+++ GIVEN INFORMATION

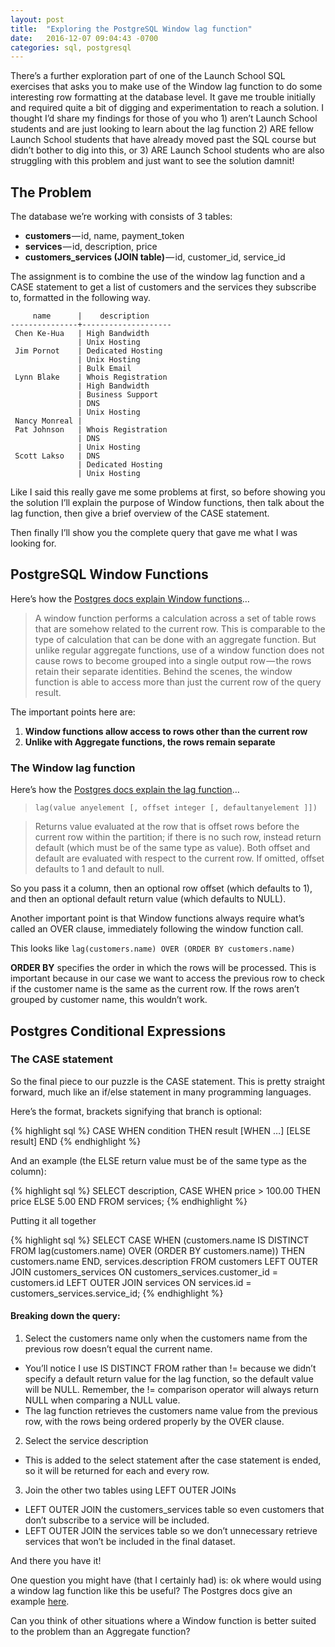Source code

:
 ```yaml
---
layout: post
title:  "Exploring the PostgreSQL Window lag function"
date:   2016-12-07 09:04:43 -0700
categories: sql, postgresql
---
```


There’s a further exploration part of one of the Launch School SQL exercises that asks you to make use of the Window lag function to do some interesting row formatting at the database level. It gave me trouble initially and required quite a bit of digging and experimentation to reach a solution. I thought I’d share my findings for those of you who 1) aren’t Launch School students and are just looking to learn about the lag function 2) ARE fellow Launch School students that have already moved past the SQL course but didn’t bother to dig into this, or 3) ARE Launch School students who are also struggling with this problem and just want to see the solution damnit!

## The Problem

The database we’re working with consists of 3 tables:
* **customers** — id, name, payment_token
* **services** — id, description, price
* **customers_services (JOIN table)** — id, customer_id, service_id

The assignment is to combine the use of the window lag function and a CASE statement to get a list of customers and the services they subscribe to, formatted in the following way.

```
     name      |    description     
---------------+--------------------
 Chen Ke-Hua   | High Bandwidth
               | Unix Hosting
 Jim Pornot    | Dedicated Hosting
               | Unix Hosting
               | Bulk Email
 Lynn Blake    | Whois Registration
               | High Bandwidth
               | Business Support
               | DNS
               | Unix Hosting
 Nancy Monreal | 
 Pat Johnson   | Whois Registration
               | DNS
               | Unix Hosting
 Scott Lakso   | DNS
               | Dedicated Hosting
               | Unix Hosting
```

Like I said this really gave me some problems at first, so before showing you the solution I’ll explain the purpose of Window functions, then talk about the lag function, then give a brief overview of the CASE statement.

Then finally I’ll show you the complete query that gave me what I was looking for.

## PostgreSQL Window Functions

Here’s how the [Postgres docs explain Window functions](https://www.postgresql.org/docs/9.5/static/tutorial-window.html)…

> A window function performs a calculation across a set of table rows that are somehow related to the current row. This is comparable to the type of calculation that can be done with an aggregate function. But unlike regular aggregate functions, use of a window function does not cause rows to become grouped into a single output row — the rows retain their separate identities. Behind the scenes, the window function is able to access more than just the current row of the query result.

The important points here are:
1. **Window functions allow access to rows other than the current row**
2. **Unlike with Aggregate functions, the rows remain separate**

### The Window lag function

Here’s how the [Postgres docs explain the lag function](https://www.postgresql.org/docs/9.5/static/functions-window.html)…

> `lag(value anyelement [, offset integer [, defaultanyelement ]])`

> Returns value evaluated at the row that is offset rows before the current row within the partition; if there is no such row, instead return default (which must be of the same type as value). Both offset and default are evaluated with respect to the current row. If omitted, offset defaults to 1 and default to null.

So you pass it a column, then an optional row offset (which defaults to 1), and then an optional default return value (which defaults to NULL).

Another important point is that Window functions always require what’s called an OVER clause, immediately following the window function call.

This looks like `lag(customers.name) OVER (ORDER BY customers.name)`

**ORDER BY** specifies the order in which the rows will be processed. This is important because in our case we want to access the previous row to check if the customer name is the same as the current row. If the rows aren’t grouped by customer name, this wouldn’t work.

## Postgres Conditional Expressions

### The CASE statement

So the final piece to our puzzle is the CASE statement. This is pretty straight forward, much like an if/else statement in many programming languages.

Here’s the format, brackets signifying that branch is optional:

{% highlight sql %}
CASE WHEN condition THEN result
 [WHEN …]
 [ELSE result]
END
{% endhighlight %}

And an example (the ELSE return value must be of the same type as the column):

{% highlight sql %}
SELECT description,
       CASE WHEN price > 100.00 THEN price
       ELSE 5.00
       END
FROM services;
{% endhighlight %}

Putting it all together

{% highlight sql %}
SELECT CASE WHEN (customers.name IS DISTINCT FROM lag(customers.name) OVER (ORDER BY customers.name))
            THEN customers.name
       END, services.description
FROM customers
LEFT OUTER JOIN customers_services ON customers_services.customer_id = customers.id
LEFT OUTER JOIN services ON services.id = customers_services.service_id;
{% endhighlight %}

#### Breaking down the query:

1. Select the customers name only when the customers name from the previous row doesn’t equal the current name.
  * You’ll notice I use IS DISTINCT FROM rather than != because we didn’t specify a default return value for the lag function, so the default value will be NULL. Remember, the != comparison operator will always return NULL when comparing a NULL value.
  * The lag function retrieves the customers name value from the previous row, with the rows being ordered properly by the OVER clause.

2. Select the service description
  * This is added to the select statement after the case statement is ended, so it will be returned for each and every row.

3. Join the other two tables using LEFT OUTER JOINs
  * LEFT OUTER JOIN the customers_services table so even customers that don’t subscribe to a service will be included.
  * LEFT OUTER JOIN the services table so we don’t unnecessary retrieve services that won’t be included in the final dataset.

And there you have it!

One question you might have (that I certainly had) is: ok where would using a window lag function like this be useful? The Postgres docs give an example [here](https://www.postgresql.org/docs/9.1/static/tutorial-window.html).

Can you think of other situations where a Window function is better suited to the problem than an Aggregate function?
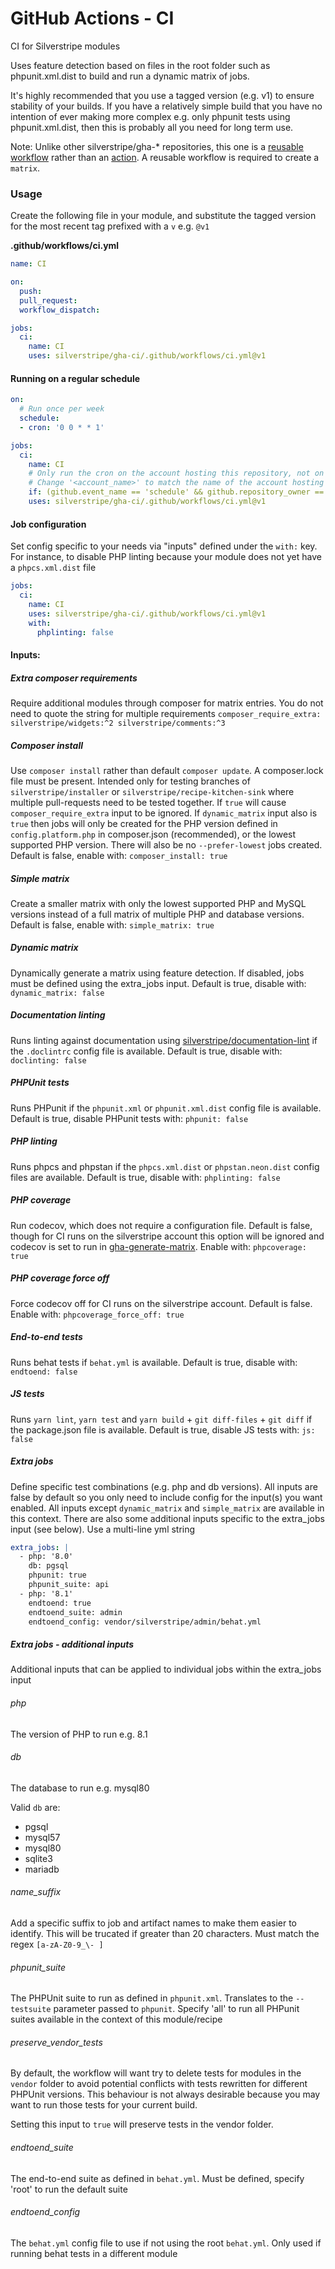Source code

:# GitHub Actions - CI

CI for Silverstripe modules

Uses feature detection based on files in the root folder such as phpunit.xml.dist to build and run a dynamic matrix of jobs.

It's highly recommended that you use a tagged version (e.g. v1) to ensure stability of your builds. If you have a relatively simple build that you have no intention of ever making more complex e.g. only phpunit tests using phpunit.xml.dist, then this is probably all you need for long term use.

Note: Unlike other silverstripe/gha-* repositories, this one is a [reusable workflow](https://docs.github.com/en/actions/using-workflows/reusing-workflows) rather than an [action](https://docs.github.com/en/actions/creating-actions/creating-a-composite-action). A reusable workflow is required to create a `matrix`.

### Usage

Create the following file in your module, and substitute the tagged version for the most recent tag prefixed with a `v` e.g. `@v1`

**.github/workflows/ci.yml**
```yml
name: CI

on:
  push:
  pull_request:
  workflow_dispatch:

jobs:
  ci:
    name: CI
    uses: silverstripe/gha-ci/.github/workflows/ci.yml@v1
```

#### Running on a regular schedule

```yml
on:
  # Run once per week
  schedule:
  - cron: '0 0 * * 1'

jobs:
  ci:
    name: CI
    # Only run the cron on the account hosting this repository, not on the accounts of forks
    # Change '<account_name>' to match the name of the account hosting this repository
    if: (github.event_name == 'schedule' && github.repository_owner == '<account_name>') || (github.event_name != 'schedule')
    uses: silverstripe/gha-ci/.github/workflows/ci.yml@v1
```

#### Job configuration

Set config specific to your needs via "inputs" defined under the `with:` key. For instance, to disable PHP linting because your module does not yet have a `phpcs.xml.dist` file

```yml
jobs:
  ci:
    name: CI
    uses: silverstripe/gha-ci/.github/workflows/ci.yml@v1
    with:
      phplinting: false
```

#### Inputs:

##### Extra composer requirements
Require additional modules through composer for matrix entries. You do not need to quote the string for multiple requirements
`composer_require_extra: silverstripe/widgets:^2 silverstripe/comments:^3`

##### Composer install
Use `composer install` rather than default `composer update`. A composer.lock file must be present. Intended only for testing branches of `silverstripe/installer` or `silverstripe/recipe-kitchen-sink` where multiple pull-requests need to be tested together. If `true` will cause `composer_require_extra` input to be ignored. If `dynamic_matrix` input also is `true` then jobs will only be created for the PHP version defined in `config.platform.php` in composer.json (recommended), or the lowest supported PHP version. There will also be no `--prefer-lowest` jobs created. Default is false, enable with:
`composer_install: true`

##### Simple matrix
Create a smaller matrix with only the lowest supported PHP and MySQL versions instead of a full matrix of multiple PHP and database versions. Default is false, enable with:
`simple_matrix: true`

##### Dynamic matrix
Dynamically generate a matrix using feature detection. If disabled, jobs must be defined using the extra_jobs input. Default is true, disable with:
`dynamic_matrix: false`

##### Documentation linting
Runs linting against documentation using [silverstripe/documentation-lint](https://github.com/silverstripe/documentation-lint/) if the `.doclintrc` config file is available. Default is true, disable with:
`doclinting: false`

##### PHPUnit tests
Runs PHPunit if the `phpunit.xml` or `phpunit.xml.dist` config file is available. Default is true, disable PHPunit tests with:
`phpunit: false`

##### PHP linting
Runs phpcs and phpstan if the `phpcs.xml.dist` or `phpstan.neon.dist` config files are available. Default is true, disable with:
`phplinting: false`

##### PHP coverage
Run codecov, which does not require a configuration file. Default is false, though for CI runs on the silverstripe account this option will be ignored and codecov is set to run in [gha-generate-matrix](https://github.com/silverstripe/gha-generate-matrix). Enable with:
`phpcoverage: true`

##### PHP coverage force off
Force codecov off for CI runs on the silverstripe account. Default is false. Enable with:
`phpcoverage_force_off: true`

##### End-to-end tests
Runs behat tests if `behat.yml` is available. Default is true, disable with:
`endtoend: false`

##### JS tests
Runs `yarn lint`, `yarn test` and `yarn build` + `git diff-files` + `git diff` if the package.json file is available. Default is true, disable JS tests with:
`js: false`

##### Extra jobs
Define specific test combinations (e.g. php and db versions). All inputs are false by default so you only need to include config for the input(s) you want enabled. All inputs except `dynamic_matrix` and `simple_matrix` are available in this context. There are also some additional inputs specific to the extra_jobs input (see below). Use a multi-line yml string
```yml
extra_jobs: |
  - php: '8.0'
    db: pgsql
    phpunit: true
    phpunit_suite: api
  - php: '8.1'
    endtoend: true
    endtoend_suite: admin
    endtoend_config: vendor/silverstripe/admin/behat.yml
```

##### Extra jobs - additional inputs
Additional inputs that can be applied to individual jobs within the extra_jobs input

###### php
The version of PHP to run e.g. 8.1

###### db
The database to run e.g. mysql80

Valid `db` are:
- pgsql
- mysql57
- mysql80
- sqlite3
- mariadb

###### name_suffix
Add a specific suffix to job and artifact names to make them easier to identify. This will be trucated if greater than 20 characters. Must match the regex `[a-zA-Z0-9_\- ]`

###### phpunit_suite
The PHPUnit suite to run as defined in `phpunit.xml`. Translates to the `--testsuite` parameter passed to `phpunit`. Specify 'all' to run all PHPunit suites available in the context of this module/recipe

###### preserve_vendor_tests
By default, the workflow will want try to delete tests for modules in the `vendor` folder to avoid potential conflicts with tests rewritten for different PHPUnit versions. This behaviour is not always desirable because you may want to run those tests for your current build.

Setting this input to `true` will preserve tests in the vendor folder.

###### endtoend_suite
The end-to-end suite as defined in `behat.yml`. Must be defined, specify 'root' to run the default suite

###### endtoend_config
The `behat.yml` config file to use if not using the root `behat.yml`. Only used if running behat tests in a different module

++++++

• HOW TO COMPLETE THIS TASK:
If a line in the records includes the string "make", copy it.

• SOLUTION:
There’s a further exploration part of one of the Launch School SQL exercises that asks you to make use of the Window lag function to do some interesting row formatting at the database level. It gave me trouble initially and required quite a bit of digging and experimentation to reach a solution. I thought I’d share my findings for those of you who 1) aren’t Launch School students and are just looking to learn about the lag function 2) ARE fellow Launch School students that have already moved past the SQL course but didn’t bother to dig into this, or 3) ARE Launch School students who are also struggling with this problem and just want to see the solution damnit!
Add a specific suffix to job and artifact names to make them easier to identify. This will be trucated if greater than 20 characters. Must match the regex `[a-zA-Z0-9_\- ]`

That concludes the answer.